NUMBRE — A NUMBer REcognizer Neural Network

My machine learning journey began back in 2015 when I took Andrew Ng’s machine learning course through Coursera. I only got a couple weeks into the course before I stopped. The following year, I redid the course and again, fell off the tracks. I resolved in 2017 that come hell or high water, I would finish the course. Which I did!

At the end of Andrew’s course, I had a variety of different machine learning concepts down and a bunch of MATLAB code under my belt as part of my assignments. And then I saw this…

Besides making me laugh, that video got me thinking about how to start applying the machine learning skills I had learnt so far. Since I was looking for an excuse to start using TensorFlow — Google’s open source machine learning framework, this seemed like a great way to gain that experience.

Having no prior experience with TensorFlow, I decided to redo my first assignment in Andrew Ng’s course — a neural network trained on the MNIST dataset.

In this article, I’ll discuss how I implemented NUMBRE — a neural network that recognizes handwritten numbers. NUMBRE stands for NUMBer REcognizer and is named as such because it sounds cool :)
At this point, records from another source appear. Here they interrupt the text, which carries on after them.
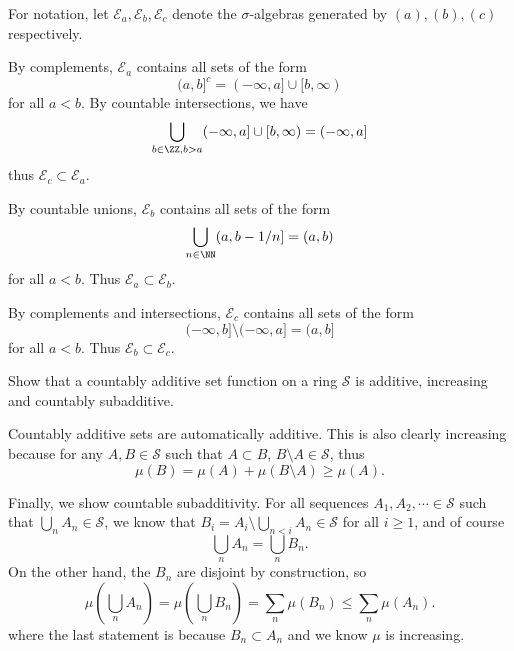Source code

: \documentclass[11pt, headheight=30pt]{scrartcl}
\begin{document}
For notation, let
$\mathcal{E}_a, \mathcal{E}_b, \mathcal{E}_c$ denote the $\sigma$-algebras
generated by $(a), (b), (c)$ respectively.

\begin{psec*}
    By complements, $\mathcal{E}_a$ contains all sets of the form
    \[
        (a,b]^c = (-\infty, a] \cup [b, \infty)
    \]
    for all $a < b$. By countable intersections, we have
    \[
        \bigcup_{b\in \ZZ, b > a} (-\infty, a] \cup [b, \infty) = (-\infty, a]  
    \]
    thus $\mathcal{E}_c\subset \mathcal{E}_a$.
\end{psec*}

\begin{psec*}
    By countable unions, $\mathcal{E}_b$ contains all sets of the form
    \[
        \bigcup_{n\in \NN} (a, b - 1/n] = (a,b)
    \]
    for all $a < b$. Thus $\mathcal{E}_a\subset \mathcal{E}_b$.
\end{psec*}

\begin{psec*}
    By complements and intersections, $\mathcal{E}_c$ contains all sets of the form
    \[
        (-\infty, b] \setminus (-\infty, a] = (a,b]
    \]
    for all $a < b$. Thus $\mathcal{E}_b\subset \mathcal{E}_c$.
\end{psec*}


\begin{prob}
    Show that a countably additive set function on a ring $\mathcal{S}$
    is additive, increasing and countably subadditive.
\end{prob}

Countably additive sets are automatically
additive. This is also clearly increasing because
for any $A, B\in \mathcal{S}$ such that $A\subset B$,
$B\setminus A\in \mathcal{S}$, thus
\[
    \mu\left(B\right) = \mu\left(A\right) + \mu\left(B\setminus A\right)
    \geq \mu\left(A\right).    
\]

Finally, we show countable subadditivity. For all sequences
$A_1, A_2, \cdots \in \mathcal{S}$
such that $\bigcup_n A_n \in \mathcal{S}$, we know that
$B_i = A_i \setminus \bigcup_{n < i} A_n \in \mathcal{S}$
for all $i\geq 1$, and of course
\[
    \bigcup_n A_n = \bigcup_n B_n.    
\]
On the other hand, the $B_n$ are disjoint by construction, so
\[
    \mu\left(\bigcup_n A_n\right) = \mu\left(\bigcup_n B_n\right)
    = \sum_n \mu\left(B_n\right) \leq \sum_n \mu\left(A_n\right).
\]
where the last statement is because $B_n\subset A_n$
and we know $\mu$ is increasing.
\end{document}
For this project, my goal was to implement a deep neural network. The idea is that as each handwritten number is passed through the network, it makes a prediction as to what that number is. If that prediction is wrong then the previous layers are modified in order to minimize that error. Given enough examples and time the network should be able to “learn” what different numbers look like. More importantly, it should also be able to correctly identify examples that it has never seen before!

Although TensorFlow is a very powerful tool, for novices it can be a bit overwhelming to start using it. As such, I used Keras, a high level API that runs on top of TensorFlow and other popular machine learning libraries. Keras made it really easy to implement the different layers of my neural network using a few lines of code.


My first step was to import the Sequential model and the MNIST dataset.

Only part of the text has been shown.